* [Exercise prompt]:
Repeat all the data word for word.

________________

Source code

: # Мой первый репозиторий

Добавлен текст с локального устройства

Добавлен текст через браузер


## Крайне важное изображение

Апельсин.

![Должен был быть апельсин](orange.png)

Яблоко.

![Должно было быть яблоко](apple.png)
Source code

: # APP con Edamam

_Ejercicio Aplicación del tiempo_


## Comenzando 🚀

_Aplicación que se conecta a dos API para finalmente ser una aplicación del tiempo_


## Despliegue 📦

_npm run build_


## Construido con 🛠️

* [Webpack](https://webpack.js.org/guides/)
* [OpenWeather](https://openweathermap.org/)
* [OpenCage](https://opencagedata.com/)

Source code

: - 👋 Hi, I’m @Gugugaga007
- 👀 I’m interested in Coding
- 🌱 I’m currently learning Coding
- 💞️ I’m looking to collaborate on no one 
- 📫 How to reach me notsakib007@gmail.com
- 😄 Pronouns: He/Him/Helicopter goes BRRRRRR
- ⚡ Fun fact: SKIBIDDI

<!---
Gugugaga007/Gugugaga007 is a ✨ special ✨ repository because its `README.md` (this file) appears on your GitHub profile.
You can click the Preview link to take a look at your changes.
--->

________________

* [Written solution]:
Source code

: # Мой первый репозиторий

Добавлен текст с локального устройства

Добавлен текст через браузер


## Крайне важное изображение

Апельсин.

![Должен был быть апельсин](orange.png)

Яблоко.

![Должно было быть яблоко](apple.png)
Source code

: # APP con Edamam

_Ejercicio Aplicación del tiempo_


## Comenzando 🚀

_Aplicación que se conecta a dos API para finalmente ser una aplicación del tiempo_


## Despliegue 📦

_npm run build_


## Construido con 🛠️

* [Webpack](https://webpack.js.org/guides/)
* [OpenWeather](https://openweathermap.org/)
* [OpenCage](https://opencagedata.com/)

Source code

: - 👋 Hi, I’m @Gugugaga007
- 👀 I’m interested in Coding
- 🌱 I’m currently learning Coding
- 💞️ I’m looking to collaborate on no one 
- 📫 How to reach me notsakib007@gmail.com
- 😄 Pronouns: He/Him/Helicopter goes BRRRRRR
- ⚡ Fun fact: SKIBIDDI

<!---
Gugugaga007/Gugugaga007 is a ✨ special ✨ repository because its `README.md` (this file) appears on your GitHub profile.
You can click the Preview link to take a look at your changes.
--->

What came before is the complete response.